AI in education can underdeliver without judgement skills
- May 12
- 2 min read

This month, Claricy’s team held three AI related sessions for education professionals in Tallinn.
The topics were:
Digital strategy and innovation in educational institutions: how to build a smart and sustainable digital culture
AI literacy for teachers: how to make smart choices when using AI
Critical thinking in the age of AI: source criticism and misinformation
At first glance, those may sound like totally separate themes, but they all point to the same underlying issue:
education does not need more excitement around AI. It needs better judgment around where AI belongs and how it should be used.
That is where many organisations get it wrong. They adopt tools before they define the real need or problem. They expect better outcomes from technology when the harder question is whether the organisation is ready to use that technology well. And these are one of the underlying issues that make almost 70% of digital transformation fail.
That is why we started with focusing on digital strategy and innovation in educational institutions. Kristjan Kalma, Claricy’s CPO, spoke about change management, resistance, and the practical realities of digital transformation. Resistance is often treated as a problem, but in practice, it should be taken as feedback. It shows where trust is weak, where communication has failed or where the workloads have made the work environment already stressful enough, causing huge resist to changes. Digital culture is built through consistency, clarity, and with implementation that people can actually work with.
The second session focused on AI literacy for teachers. This area is often misunderstood. In practice, strong AI literacy means understanding which tools fit the organisation’s goals, where they create risk, and how they affect the quality of work. Knowing how to open an AI tool and generate output is only a very small part of the picture.
Our CEO Johanna Stina Haar introduced Claricy’s Technology Suitability Assessment Framework, which helps organisations evaluate the strategic, operational, and external factors that shape whether a technology implementation is likely to succeed. That perspective matters because many technology decisions fail long before rollout.

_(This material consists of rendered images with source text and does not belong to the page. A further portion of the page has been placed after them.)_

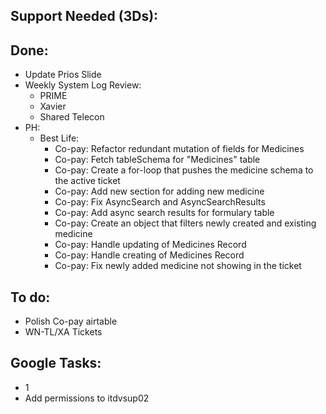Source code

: ## Support Needed (3Ds):
## Done:
  - Update Prios Slide
  - Weekly System Log Review:
    - PRIME
    - Xavier
    - Shared Telecon
  - PH:
    - Best Life:
      - Co-pay: Refactor redundant mutation of fields for Medicines
      - Co-pay: Fetch tableSchema for "Medicines" table
      - Co-pay: Create a for-loop that pushes the medicine schema to the active ticket
      - Co-pay: Add new section for adding new medicine
      - Co-pay: Fix AsyncSearch and AsyncSearchResults
      - Co-pay: Add async search results for formulary table
      - Co-pay: Create an object that filters newly created and existing medicine
      - Co-pay: Handle updating of Medicines Record
      - Co-pay: Handle creating of Medicines Record
      - Co-pay: Fix newly added medicine not showing in the ticket
## To do:
  - Polish Co-pay airtable
  - WN-TL/XA Tickets
## Google Tasks:
  - 1
  - Add permissions to itdvsup02
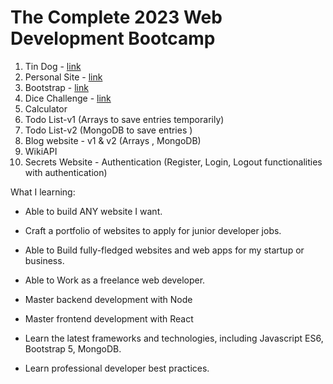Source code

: # The Complete 2023 Web Development Bootcamp

1. Tin Dog - [link](https://aashikkk.github.io/web-development-bootcamp/TinDog/)
2. Personal Site -  [link](https://aashikkk.github.io/web-development-bootcamp/Personal%20Site/)
3. Bootstrap -  [link](https://aashikkk.github.io/web-development-bootcamp/Bootstrap/)
4. Dice Challenge - [link](https://aashikkk.github.io/web-development-bootcamp/Dice%20Challenge/)
5. Calculator
6. Todo List-v1 (Arrays to save entries temporarily)
7. Todo List-v2 (MongoDB to save entries )
8. Blog website - v1 & v2 (Arrays , MongoDB)
9. WikiAPI
10. Secrets Website - Authentication (Register, Login, Logout functionalities with authentication)

What I learning:

- Able to build ANY website I want.

- Craft a portfolio of websites to apply for junior developer jobs.

- Able to Build fully-fledged websites and web apps for my startup or business.

- Able to Work as a freelance web developer.

- Master backend development with Node

- Master frontend development with React

- Learn the latest frameworks and technologies, including Javascript ES6, Bootstrap 5, MongoDB.

- Learn professional developer best practices.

The third session focused on critical thinking in the age of AI. That discussion covered source criticism, misinformation, AI slop, and the growing difficulty of identifying generated content across text, images, and video. We also looked at the differences between ChatGPT and Perplexity and how each can serve different educational purposes. One practical example was role based prompting. Asking AI to explain a topic like a friend (a scientist, a fifth grade teacher, a TED speaker… let your imagination fly!) can help learners approach the same concept from different angles and build stronger mental connections. Used well, AI can support understanding. Used carelessly, it will negatively affect our critical thinking and memory skills.
Digital strategy affects how technology is introduced across the organization. AI literacy helps teachers make better judgments about the tools they use. Critical thinking gives students a way to question polished outputs in an environment where slop is easy to produce.
It was encouraging to see how much interest there is among education professionals in using AI responsibly and with real educational intent.